══ INPUT RECORDS

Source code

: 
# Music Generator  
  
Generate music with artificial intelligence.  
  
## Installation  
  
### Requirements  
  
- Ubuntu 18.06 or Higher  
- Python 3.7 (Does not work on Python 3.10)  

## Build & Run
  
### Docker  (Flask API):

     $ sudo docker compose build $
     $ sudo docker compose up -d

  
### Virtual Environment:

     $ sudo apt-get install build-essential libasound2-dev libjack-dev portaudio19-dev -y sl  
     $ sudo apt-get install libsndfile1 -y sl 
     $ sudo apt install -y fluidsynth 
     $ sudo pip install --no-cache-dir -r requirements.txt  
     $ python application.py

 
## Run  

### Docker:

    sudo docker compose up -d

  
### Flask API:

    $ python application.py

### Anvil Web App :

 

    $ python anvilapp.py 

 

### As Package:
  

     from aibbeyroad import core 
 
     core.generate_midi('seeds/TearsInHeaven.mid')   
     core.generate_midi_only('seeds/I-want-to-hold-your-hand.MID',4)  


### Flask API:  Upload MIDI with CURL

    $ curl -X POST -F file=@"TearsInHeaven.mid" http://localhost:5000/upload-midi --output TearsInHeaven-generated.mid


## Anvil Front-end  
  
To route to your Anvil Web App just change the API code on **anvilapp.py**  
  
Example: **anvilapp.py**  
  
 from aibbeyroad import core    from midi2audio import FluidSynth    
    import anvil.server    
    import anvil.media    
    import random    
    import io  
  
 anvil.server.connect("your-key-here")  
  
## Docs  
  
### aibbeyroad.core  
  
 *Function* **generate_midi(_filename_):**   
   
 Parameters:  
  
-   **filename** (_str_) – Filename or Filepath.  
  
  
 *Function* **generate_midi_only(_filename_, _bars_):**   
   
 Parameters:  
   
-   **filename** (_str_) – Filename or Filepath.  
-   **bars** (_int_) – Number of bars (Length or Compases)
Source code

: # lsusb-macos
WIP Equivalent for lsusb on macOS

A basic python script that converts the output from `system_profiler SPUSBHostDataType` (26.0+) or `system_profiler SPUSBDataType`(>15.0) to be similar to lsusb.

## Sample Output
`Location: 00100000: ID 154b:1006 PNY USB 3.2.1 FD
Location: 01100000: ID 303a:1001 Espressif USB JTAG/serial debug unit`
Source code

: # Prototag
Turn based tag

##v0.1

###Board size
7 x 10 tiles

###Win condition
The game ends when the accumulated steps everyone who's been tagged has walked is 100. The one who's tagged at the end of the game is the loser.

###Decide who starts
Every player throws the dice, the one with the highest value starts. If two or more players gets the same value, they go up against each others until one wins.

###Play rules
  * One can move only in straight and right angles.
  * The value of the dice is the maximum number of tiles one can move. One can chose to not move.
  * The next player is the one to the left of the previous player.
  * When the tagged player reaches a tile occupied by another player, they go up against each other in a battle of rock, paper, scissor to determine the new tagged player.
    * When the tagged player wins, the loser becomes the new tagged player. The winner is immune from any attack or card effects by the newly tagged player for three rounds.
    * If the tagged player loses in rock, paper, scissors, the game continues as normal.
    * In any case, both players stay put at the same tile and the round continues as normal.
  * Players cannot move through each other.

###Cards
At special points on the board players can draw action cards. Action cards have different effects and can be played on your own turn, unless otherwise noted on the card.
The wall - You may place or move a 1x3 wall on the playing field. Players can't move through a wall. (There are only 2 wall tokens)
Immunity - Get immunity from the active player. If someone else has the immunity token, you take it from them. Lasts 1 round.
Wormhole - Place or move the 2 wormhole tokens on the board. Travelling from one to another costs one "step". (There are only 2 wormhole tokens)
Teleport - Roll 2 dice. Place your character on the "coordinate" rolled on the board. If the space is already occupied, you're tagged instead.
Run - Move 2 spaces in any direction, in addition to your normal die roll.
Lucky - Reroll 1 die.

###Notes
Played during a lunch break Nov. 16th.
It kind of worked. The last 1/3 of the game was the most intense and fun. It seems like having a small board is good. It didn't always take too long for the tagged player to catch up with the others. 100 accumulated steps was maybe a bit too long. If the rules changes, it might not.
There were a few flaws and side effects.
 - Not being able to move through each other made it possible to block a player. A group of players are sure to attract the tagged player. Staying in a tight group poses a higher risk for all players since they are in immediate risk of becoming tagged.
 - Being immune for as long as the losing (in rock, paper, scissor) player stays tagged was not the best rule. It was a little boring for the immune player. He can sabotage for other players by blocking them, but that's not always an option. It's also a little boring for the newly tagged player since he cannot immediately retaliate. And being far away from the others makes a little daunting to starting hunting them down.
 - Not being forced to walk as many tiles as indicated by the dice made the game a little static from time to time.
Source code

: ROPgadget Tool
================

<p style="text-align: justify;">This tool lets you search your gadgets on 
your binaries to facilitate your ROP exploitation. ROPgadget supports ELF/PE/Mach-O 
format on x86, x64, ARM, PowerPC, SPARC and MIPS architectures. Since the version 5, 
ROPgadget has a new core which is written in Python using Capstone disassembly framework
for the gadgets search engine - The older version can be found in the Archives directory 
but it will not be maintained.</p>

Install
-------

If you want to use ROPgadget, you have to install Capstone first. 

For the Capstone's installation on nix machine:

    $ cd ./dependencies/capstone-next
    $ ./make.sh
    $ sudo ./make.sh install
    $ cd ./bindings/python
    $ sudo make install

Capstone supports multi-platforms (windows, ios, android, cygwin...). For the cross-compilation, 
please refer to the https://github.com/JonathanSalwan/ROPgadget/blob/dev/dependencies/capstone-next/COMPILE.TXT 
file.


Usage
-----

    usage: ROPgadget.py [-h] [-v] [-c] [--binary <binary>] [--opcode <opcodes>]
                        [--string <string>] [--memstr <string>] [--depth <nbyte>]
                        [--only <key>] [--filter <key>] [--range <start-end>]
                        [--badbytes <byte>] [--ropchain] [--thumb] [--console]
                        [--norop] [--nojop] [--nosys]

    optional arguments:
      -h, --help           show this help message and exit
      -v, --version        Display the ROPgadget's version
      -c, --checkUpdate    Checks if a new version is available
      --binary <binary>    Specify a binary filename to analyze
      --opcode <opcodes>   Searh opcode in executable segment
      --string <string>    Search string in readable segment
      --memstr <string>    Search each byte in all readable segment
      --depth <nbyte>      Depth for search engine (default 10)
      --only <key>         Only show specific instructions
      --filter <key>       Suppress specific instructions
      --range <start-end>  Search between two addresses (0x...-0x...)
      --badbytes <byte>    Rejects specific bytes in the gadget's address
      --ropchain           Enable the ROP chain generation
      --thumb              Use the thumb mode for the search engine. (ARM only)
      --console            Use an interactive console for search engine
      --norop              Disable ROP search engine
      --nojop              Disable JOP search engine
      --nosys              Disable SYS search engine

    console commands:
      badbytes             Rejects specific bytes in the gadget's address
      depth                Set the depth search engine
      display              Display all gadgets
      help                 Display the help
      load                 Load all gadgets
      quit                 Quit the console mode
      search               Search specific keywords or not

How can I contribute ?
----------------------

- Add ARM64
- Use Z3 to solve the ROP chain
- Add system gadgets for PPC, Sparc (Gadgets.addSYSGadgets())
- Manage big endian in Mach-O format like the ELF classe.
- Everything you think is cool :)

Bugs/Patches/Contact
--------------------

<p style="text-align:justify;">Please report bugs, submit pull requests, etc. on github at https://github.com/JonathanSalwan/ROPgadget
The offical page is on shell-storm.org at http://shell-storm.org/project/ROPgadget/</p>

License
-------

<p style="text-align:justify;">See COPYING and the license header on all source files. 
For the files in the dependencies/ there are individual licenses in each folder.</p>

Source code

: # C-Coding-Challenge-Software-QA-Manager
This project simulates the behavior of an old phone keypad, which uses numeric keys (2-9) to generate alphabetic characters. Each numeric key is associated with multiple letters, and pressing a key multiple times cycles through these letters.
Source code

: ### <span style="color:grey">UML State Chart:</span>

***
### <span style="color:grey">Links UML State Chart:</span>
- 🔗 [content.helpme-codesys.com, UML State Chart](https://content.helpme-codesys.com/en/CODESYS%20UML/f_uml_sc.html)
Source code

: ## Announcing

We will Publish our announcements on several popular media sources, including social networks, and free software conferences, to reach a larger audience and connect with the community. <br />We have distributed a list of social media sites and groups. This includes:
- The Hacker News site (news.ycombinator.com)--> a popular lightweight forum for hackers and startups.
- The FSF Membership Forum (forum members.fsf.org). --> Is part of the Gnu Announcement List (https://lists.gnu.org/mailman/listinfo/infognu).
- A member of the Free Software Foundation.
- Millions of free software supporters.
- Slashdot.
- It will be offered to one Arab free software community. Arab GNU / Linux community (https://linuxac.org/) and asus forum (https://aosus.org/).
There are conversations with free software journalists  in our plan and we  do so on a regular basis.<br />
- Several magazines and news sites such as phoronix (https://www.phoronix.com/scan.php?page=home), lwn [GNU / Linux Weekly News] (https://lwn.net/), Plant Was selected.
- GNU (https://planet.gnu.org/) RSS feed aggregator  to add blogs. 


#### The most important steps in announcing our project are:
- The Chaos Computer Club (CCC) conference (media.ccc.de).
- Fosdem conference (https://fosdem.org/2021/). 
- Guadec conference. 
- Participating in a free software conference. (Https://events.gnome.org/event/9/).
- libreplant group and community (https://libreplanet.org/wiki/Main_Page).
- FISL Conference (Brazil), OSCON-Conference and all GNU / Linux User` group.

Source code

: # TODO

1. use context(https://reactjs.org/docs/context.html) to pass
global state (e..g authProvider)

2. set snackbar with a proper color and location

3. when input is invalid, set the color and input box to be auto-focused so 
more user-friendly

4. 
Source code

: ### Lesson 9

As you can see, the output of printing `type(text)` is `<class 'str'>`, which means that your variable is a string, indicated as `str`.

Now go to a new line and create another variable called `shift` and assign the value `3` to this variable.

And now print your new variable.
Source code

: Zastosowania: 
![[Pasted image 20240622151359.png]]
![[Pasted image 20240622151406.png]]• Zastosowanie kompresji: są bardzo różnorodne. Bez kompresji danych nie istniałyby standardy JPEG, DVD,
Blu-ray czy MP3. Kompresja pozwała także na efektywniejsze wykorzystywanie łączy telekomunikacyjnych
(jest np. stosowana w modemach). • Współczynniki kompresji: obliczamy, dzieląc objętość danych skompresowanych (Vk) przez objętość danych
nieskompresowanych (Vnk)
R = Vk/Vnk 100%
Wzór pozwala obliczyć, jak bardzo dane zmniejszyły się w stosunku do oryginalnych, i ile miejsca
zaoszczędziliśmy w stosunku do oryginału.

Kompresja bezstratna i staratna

════

### WHAT TO PRODUCE
Copy out the lines above that hold the string "Rejects".

### RESULT OF THE EXERCISE
      --badbytes <byte>    Rejects specific bytes in the gadget's address
      badbytes             Rejects specific bytes in the gadget's address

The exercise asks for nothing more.